Burkina Faso : le régime de Traoré étouffe les médias, Canal+ sanctionné lourdement
Le Burkina Faso durcit son contrôle sur l’information avec une amende record contre Canal+
Les autorités du Burkina Faso viennent de franchir une étape supplémentaire dans leur politique de restriction de l’espace médiatique. Le Conseil supérieur de la communication (CSC) a infligé une sanction financière historique de 200 millions de FCFA à Canal+ International. Derrière cette décision administrative se cache une stratégie plus large : le verrouillage de l’information et la neutralisation de toute voix critique.
Une régulation au service d’un pouvoir politique
L’argument avancé par le CSC, à savoir garantir l’accès inconditionnel aux chaînes de la Radiodiffusion télévision du Burkina (RTB), relève d’une logique trompeuse. En réalité, cette mesure s’inscrit dans une logique de censure déguisée, visant à imposer une mainmise totale sur les contenus diffusés sur le territoire.
En ciblant un groupe international comme Canal+, le régime envoie un message clair à l’ensemble du secteur médiatique : aucune chaîne, y compris par satellite, ne sera épargnée par le contrôle étatique. Cette approche témoigne d’une volonté d’asphyxier toute dissidence et de verrouiller le débat public.
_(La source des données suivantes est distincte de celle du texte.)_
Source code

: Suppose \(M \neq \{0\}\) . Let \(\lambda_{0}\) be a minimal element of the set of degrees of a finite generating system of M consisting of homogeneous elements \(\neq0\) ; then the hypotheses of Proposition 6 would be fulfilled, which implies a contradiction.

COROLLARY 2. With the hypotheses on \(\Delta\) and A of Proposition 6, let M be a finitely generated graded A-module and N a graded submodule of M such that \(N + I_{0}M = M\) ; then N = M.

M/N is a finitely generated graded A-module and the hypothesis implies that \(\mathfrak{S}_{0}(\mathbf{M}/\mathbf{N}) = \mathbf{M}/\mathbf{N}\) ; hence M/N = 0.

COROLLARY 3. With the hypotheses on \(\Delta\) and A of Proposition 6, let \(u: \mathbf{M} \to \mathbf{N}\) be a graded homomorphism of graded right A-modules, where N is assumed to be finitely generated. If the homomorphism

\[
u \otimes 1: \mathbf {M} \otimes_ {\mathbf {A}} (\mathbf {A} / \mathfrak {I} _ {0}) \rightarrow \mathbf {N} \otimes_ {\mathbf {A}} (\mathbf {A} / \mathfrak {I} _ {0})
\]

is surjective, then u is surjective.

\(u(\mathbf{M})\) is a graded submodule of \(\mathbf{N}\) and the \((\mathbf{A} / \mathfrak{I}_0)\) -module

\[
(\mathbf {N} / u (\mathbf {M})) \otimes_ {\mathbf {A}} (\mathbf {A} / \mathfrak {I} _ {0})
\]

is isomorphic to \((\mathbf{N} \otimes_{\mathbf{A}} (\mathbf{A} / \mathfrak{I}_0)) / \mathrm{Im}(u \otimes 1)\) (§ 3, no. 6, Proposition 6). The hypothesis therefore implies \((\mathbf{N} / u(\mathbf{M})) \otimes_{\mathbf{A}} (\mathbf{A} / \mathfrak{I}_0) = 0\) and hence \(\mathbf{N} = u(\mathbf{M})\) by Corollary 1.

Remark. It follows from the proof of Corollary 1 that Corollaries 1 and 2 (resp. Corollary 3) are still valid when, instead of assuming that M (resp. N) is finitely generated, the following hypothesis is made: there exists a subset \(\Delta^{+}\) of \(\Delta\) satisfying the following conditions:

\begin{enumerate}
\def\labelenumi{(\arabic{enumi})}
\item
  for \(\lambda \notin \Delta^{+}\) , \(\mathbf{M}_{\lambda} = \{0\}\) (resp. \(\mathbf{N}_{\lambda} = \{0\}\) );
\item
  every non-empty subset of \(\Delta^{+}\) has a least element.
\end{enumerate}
Les contenus sous surveillance : quand l’actualité dérange
Cette sanction contre Canal+ n’est pas anodine. Elle intervient dans un contexte où le groupe est régulièrement pointé du doigt pour ses émissions d’actualité et ses débats politiques. Dès qu’un sujet sensible est abordé – comme la crise sécuritaire ou les critiques envers le gouvernement – les mécanismes de censure se déclenchent. L’objectif est sans ambiguïté : étouffer toute analyse divergente avant qu’elle ne prenne de l’ampleur.
Les diffuseurs sont désormais contraints à une auto-censure permanente, sous peine de sanctions financières écrasantes ou de retrait d’autorisation. Une telle politique ne vise qu’un seul but : imposer une pensée unique et museler la presse indépendante.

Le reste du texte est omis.